La Suprema corte (n. 6444/2024) ricorda che «la separazione consensuale è un negozio di diritto familiare avente un contenuto essenziale - il consenso reciproco a vivere separati, l’affidamento dei figli, l’assegno di mantenimento ove ne ricorrano i presupposti - ed un contenuto eventuale, che trova solo occasione nella separazione, costituito da accordi patrimoniali del tutto autonomi che i coniugi concludono in relazione all’instaurazione di un regime di vita separata. Ne consegue che questi ultimi non sono suscettibili di modifica (o conferma) in sede di ricorso ad hoc ex art. 710 c.p.c. o anche in sede di divorzio, la quale può riguardare unicamente le clausole aventi causa nella separazione personale, ma non i patti autonomi, che restano a regolare i reciproci rapporti ai sensi dell’art. 1372 c.c.».
In questo senso si è affermato (n. 6444/2024.) che: «È valida la clausola con la quale i coniugi, in sede di separazione consensuale, si accordino per vendere in futuro l’abitazione coniugale che sia stata assegnata al coniuge affidatario di figlio minore, in quanto autonoma rispetto alla concordata assegnazione e con essa non incompatibile». E che: «L’accordo, concluso in sede di separazione e poi trasfuso nel divorzio congiunto, con cui i coniugi convengano che, a fronte della cessione di quote societarie dalla moglie al marito, quest’ultimo corrisponda alla predetta ed ai figli, senza soluzione di continuità, un assegno “vita natural durante”, anche dopo il raggiungimento della maggiore età, non è suscettibile di revisione ex art. 8 della l. n. 898 del 1970, trattandosi non di pattuizione di un assegno divorzile, ma di costituzione di una rendita vitalizia» (.n. 10031/2023).

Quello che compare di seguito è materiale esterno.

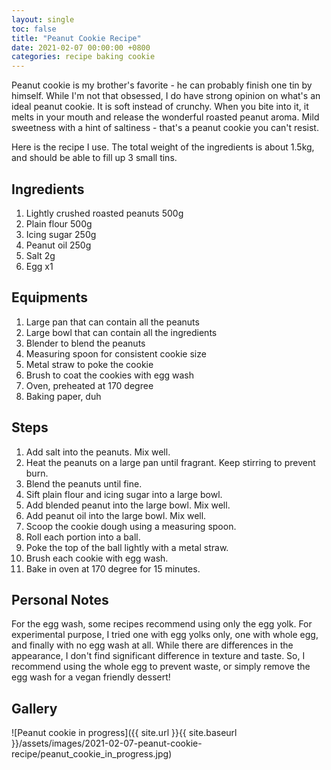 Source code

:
 ```yaml
---
layout: single
toc: false
title: "Peanut Cookie Recipe"
date: 2021-02-07 00:00:00 +0800
categories: recipe baking cookie
---
```


Peanut cookie is my brother's favorite - he can probably finish one tin by himself. While I'm not that obsessed, I do have strong opinion on what's an ideal peanut cookie. It is soft instead of crunchy. When you bite into it, it melts in your mouth and release the wonderful roasted peanut aroma. Mild sweetness with a hint of saltiness - that's a peanut cookie you can't resist.

Here is the recipe I use. The total weight of the ingredients is about 1.5kg, and should be able to fill up 3 small tins.

## Ingredients

1. Lightly crushed roasted peanuts 500g
2. Plain flour 500g
3. Icing sugar 250g
4. Peanut oil 250g
5. Salt 2g
6. Egg x1

## Equipments

1. Large pan that can contain all the peanuts
2. Large bowl that can contain all the ingredients
3. Blender to blend the peanuts
4. Measuring spoon for consistent cookie size
5. Metal straw to poke the cookie
6. Brush to coat the cookies with egg wash
7. Oven, preheated at 170 degree
8. Baking paper, duh

## Steps

1. Add salt into the peanuts. Mix well.
2. Heat the peanuts on a large pan until fragrant. Keep stirring to prevent burn.
3. Blend the peanuts until fine.
4. Sift plain flour and icing sugar into a large bowl.
5. Add blended peanut into the large bowl. Mix well.
6. Add peanut oil into the large bowl. Mix well.
7. Scoop the cookie dough using a measuring spoon.
8. Roll each portion into a ball.
9. Poke the top of the ball lightly with a metal straw.
10. Brush each cookie with egg wash.
11. Bake in oven at 170 degree for 15 minutes.

## Personal Notes

For the egg wash, some recipes recommend using only the egg yolk. For experimental purpose, I tried one with egg yolks only, one with whole egg, and finally with no egg wash at all. While there are differences in the appearance, I don't find significant difference in texture and taste. So, I recommend using the whole egg to prevent waste, or simply remove the egg wash for a vegan friendly dessert!

## Gallery

![Peanut cookie in progress]({{ site.url }}{{ site.baseurl }}/assets/images/2021-02-07-peanut-cookie-recipe/peanut_cookie_in_progress.jpg)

Per la Prima sezione civile, correttamente la Corte di appello ha affermato che l’intenzione delle parti era quella di “far cessare l’obbligo dell’odierno ricorrente di pagamento delle rate alla scadenza del mutuo indipendentemente dalla cessazione del regime di separazione”. Il motivo di ricorso in Cassazione, prosegue la decisione, non intercetta la reale ratio decidendi “incentrata proprio sulla comune intenzione delle parti desunta dal contenuto dell’accordo - e non solo dal significato letterale quanto all’indicazione della scadenza dell’obbligo - senza alcuna violazione dei principi ermeneutici invocati, e tanto meno del criterio, peraltro sussidiario, che impone di valorizzare la condotta delle parti anche successiva alla conclusione del contratto, che – anche a voler seguire la tesi del ricorrente – nei propri atti difensivi, come detto hanno sostenuto tesi opposte e niente affatto convergenti nel senso preteso” dall’ex marito.